Никогда никого не выбрасывайте…
Никогда никого не выбрасывайте…
Когда мы друг друга разлюбили, я перестала ему готовить. Я ела на работе. Он в кафе…
Когда мы друг друга разлюбили
Когда мы с мужем любили друг друга, я вставала в семь утра, чтобы сделать ему гигантские бутерброды на работу. Батон разрезать вдоль, на него масло и сыр.
Я всегда помнила, что он не любит яблоки – объелся однажды на военных сборах в городе Пугачеве.
К его приходу с работы я выходила с дочкой в коляске гулять и мы шли ему навстречу – чтобы быстрее.
Я ревновала его к его коллеге.
И смущалась перед его друзьями – вдруг я им не понравлюсь?
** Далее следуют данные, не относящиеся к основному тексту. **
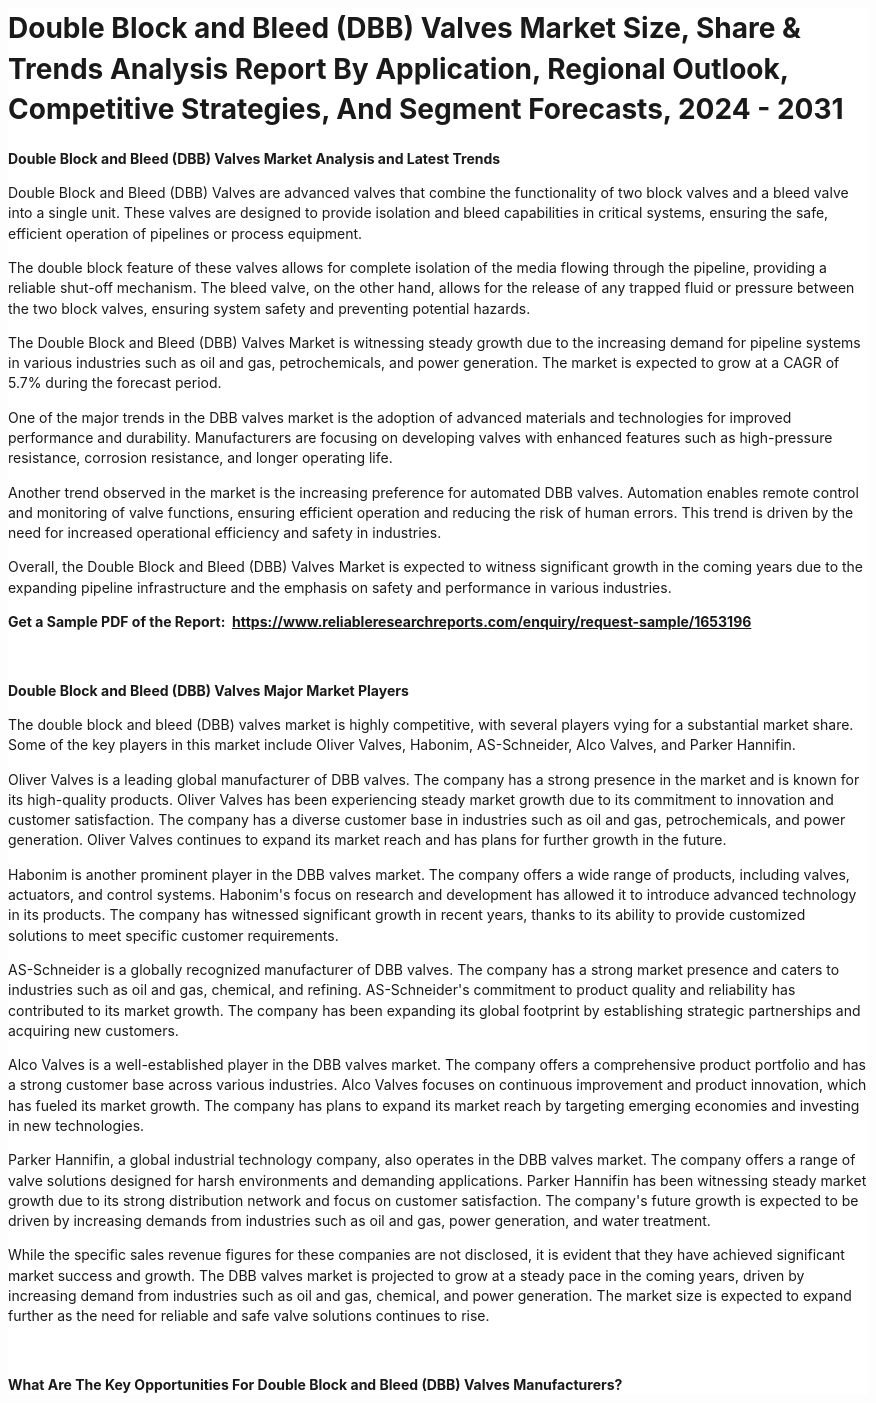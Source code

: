 <p><h1>Double Block and Bleed (DBB) Valves Market Size, Share & Trends Analysis Report By Application, Regional Outlook, Competitive Strategies, And Segment Forecasts, 2024 - 2031</h1></p><p><strong>Double Block and Bleed (DBB) Valves Market Analysis and Latest Trends</strong></p>
<p><p>Double Block and Bleed (DBB) Valves are advanced valves that combine the functionality of two block valves and a bleed valve into a single unit. These valves are designed to provide isolation and bleed capabilities in critical systems, ensuring the safe, efficient operation of pipelines or process equipment.</p><p>The double block feature of these valves allows for complete isolation of the media flowing through the pipeline, providing a reliable shut-off mechanism. The bleed valve, on the other hand, allows for the release of any trapped fluid or pressure between the two block valves, ensuring system safety and preventing potential hazards.</p><p>The Double Block and Bleed (DBB) Valves Market is witnessing steady growth due to the increasing demand for pipeline systems in various industries such as oil and gas, petrochemicals, and power generation. The market is expected to grow at a CAGR of 5.7% during the forecast period.</p><p>One of the major trends in the DBB valves market is the adoption of advanced materials and technologies for improved performance and durability. Manufacturers are focusing on developing valves with enhanced features such as high-pressure resistance, corrosion resistance, and longer operating life.</p><p>Another trend observed in the market is the increasing preference for automated DBB valves. Automation enables remote control and monitoring of valve functions, ensuring efficient operation and reducing the risk of human errors. This trend is driven by the need for increased operational efficiency and safety in industries.</p><p>Overall, the Double Block and Bleed (DBB) Valves Market is expected to witness significant growth in the coming years due to the expanding pipeline infrastructure and the emphasis on safety and performance in various industries.</p></p>
<p><strong>Get a Sample PDF of the Report:&nbsp; <a href="https://www.reliableresearchreports.com/enquiry/request-sample/1653196">https://www.reliableresearchreports.com/enquiry/request-sample/1653196</a></strong></p>
<p>&nbsp;</p>
<p><strong>Double Block and Bleed (DBB) Valves Major Market Players</strong></p>
<p><p>The double block and bleed (DBB) valves market is highly competitive, with several players vying for a substantial market share. Some of the key players in this market include Oliver Valves, Habonim, AS-Schneider, Alco Valves, and Parker Hannifin.</p><p>Oliver Valves is a leading global manufacturer of DBB valves. The company has a strong presence in the market and is known for its high-quality products. Oliver Valves has been experiencing steady market growth due to its commitment to innovation and customer satisfaction. The company has a diverse customer base in industries such as oil and gas, petrochemicals, and power generation. Oliver Valves continues to expand its market reach and has plans for further growth in the future.</p><p>Habonim is another prominent player in the DBB valves market. The company offers a wide range of products, including valves, actuators, and control systems. Habonim's focus on research and development has allowed it to introduce advanced technology in its products. The company has witnessed significant growth in recent years, thanks to its ability to provide customized solutions to meet specific customer requirements.</p><p>AS-Schneider is a globally recognized manufacturer of DBB valves. The company has a strong market presence and caters to industries such as oil and gas, chemical, and refining. AS-Schneider's commitment to product quality and reliability has contributed to its market growth. The company has been expanding its global footprint by establishing strategic partnerships and acquiring new customers.</p><p>Alco Valves is a well-established player in the DBB valves market. The company offers a comprehensive product portfolio and has a strong customer base across various industries. Alco Valves focuses on continuous improvement and product innovation, which has fueled its market growth. The company has plans to expand its market reach by targeting emerging economies and investing in new technologies.</p><p>Parker Hannifin, a global industrial technology company, also operates in the DBB valves market. The company offers a range of valve solutions designed for harsh environments and demanding applications. Parker Hannifin has been witnessing steady market growth due to its strong distribution network and focus on customer satisfaction. The company's future growth is expected to be driven by increasing demands from industries such as oil and gas, power generation, and water treatment.</p><p>While the specific sales revenue figures for these companies are not disclosed, it is evident that they have achieved significant market success and growth. The DBB valves market is projected to grow at a steady pace in the coming years, driven by increasing demand from industries such as oil and gas, chemical, and power generation. The market size is expected to expand further as the need for reliable and safe valve solutions continues to rise.</p></p>
<p>&nbsp;</p>
<p><strong>What Are The Key Opportunities For Double Block and Bleed (DBB) Valves Manufacturers?</strong></p>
Я гладила ему его гигантские рубашки.
И не давала никаким другим мужчинам даже по-дружески приобнять себя.
Я почти не курила.
Когда он ушел, я просидела неподвижно и молча почти сутки.
Когда мы друг друга разлюбили, я перестала ему готовить. Я ела на работе. Он в кафе.
И однажды не смогла заставить спросить себя, куда он уезжает. И когда вернется. Мне было все равно.
Внутри себя я перестала называть его по имени. Просто «муж».
И как можно дольше не шла домой после работы. Гуляла по городу, сидела на скамеечке и смотрела на город.
Однажды я перешла с ним на «Вы» – когда он впервые не пришел домой ночевать. Я сказала, что так плевать на мои чувства может только посторонний человек.
Я стала курить.
И перестала ему рассказывать, что со мной происходит.
Когда он ушел во второй раз, – уже навсегда, – я забыла об этом час спустя.
Мы сделали так много непоправимого друг с другом, так много друг друга мучили, что сломали. Восстановлению в прежнем виде не подлежит.
Я выйду замуж второй раз в сорок лет. Наверное, я стану более смирная и терпимая. Еще недавно я была абсолютно безжалостная. И не сомневалась ни в чем, и ни в чем не раскаивалась. Уходя – уходила. Такая дама без страха и упрека. Требовала по максимуму, выставляла гамбургские счета, и понимала, что во всем мире у меня есть только я сама.
Я заранее приучала себя к мысли, что все уйдут. Все друг друга покинут, куда-то денутся. И ты снова останешься одна. Тогда зачем все это? Поэтому я рушила все до того, как успевала привязаться.
Нелегко сидеть на руинах. Ничего не работает в этом мире, кроме любви. И все прочее не нужно.
Я ехала в поезде и смотрела на журнальную страницу с портретом Одри Хепберн.
Однажды она спасла меня своей улыбкой в «Римских каникулах». У нее всегда такое любящее лицо. «Люди гораздо более, чем вещи, нуждаются в том, чтобы их подобрали, поправили, пристроили к месту и простили; вы никогда никого не выбрасывайте…».
Я прочитала это и не стала знать, как дальше жить, и кто кого выбросил, и непонятно было, где в поезде найти место, свободное от людей, чтобы подумать как следует и хотя бы не очень плакать.
Я обнаружила, что мы не умеем прощать. Мы максималисты. Мы в этот день говорили об этом с Гулей – как, ну как восстановить отношения с тем, кто тебя ненавидит? Или презирает? Только не спрашивайте меня – зачем это делать. Затем.
В тебе видят лицемерку, предательницу, тупую дуру, хвастливую бабу, и не прощают, не прощают. А ты просто человек. И ты видишь в другом, в момент праведного гнева, лицемера, вруна, психопатку, завистницу и прочий зоопарк. И тоже не прощаешь.
Так мы и живем, идеальные. И судим, и судимы. Особенно жестоки мы с теми, кого любим. Для прочих у нас нет такой изощренной пыточной фантазии. Зная больные места досконально, мы бьем именно туда. Чтобы так же больно, так же бы корчился, вражина.
А потом ты смотришь в окно, ночью, и говоришь – кажется, у меня произошла катастрофа. Жизнь сложила крылья и рухнула посреди поля. Ошибка пилота. И ты как раз в том самом возрасте, когда понимаешь, что это так, но не понимаешь, как доживать дальше еще такую же примерно по времени жизнь.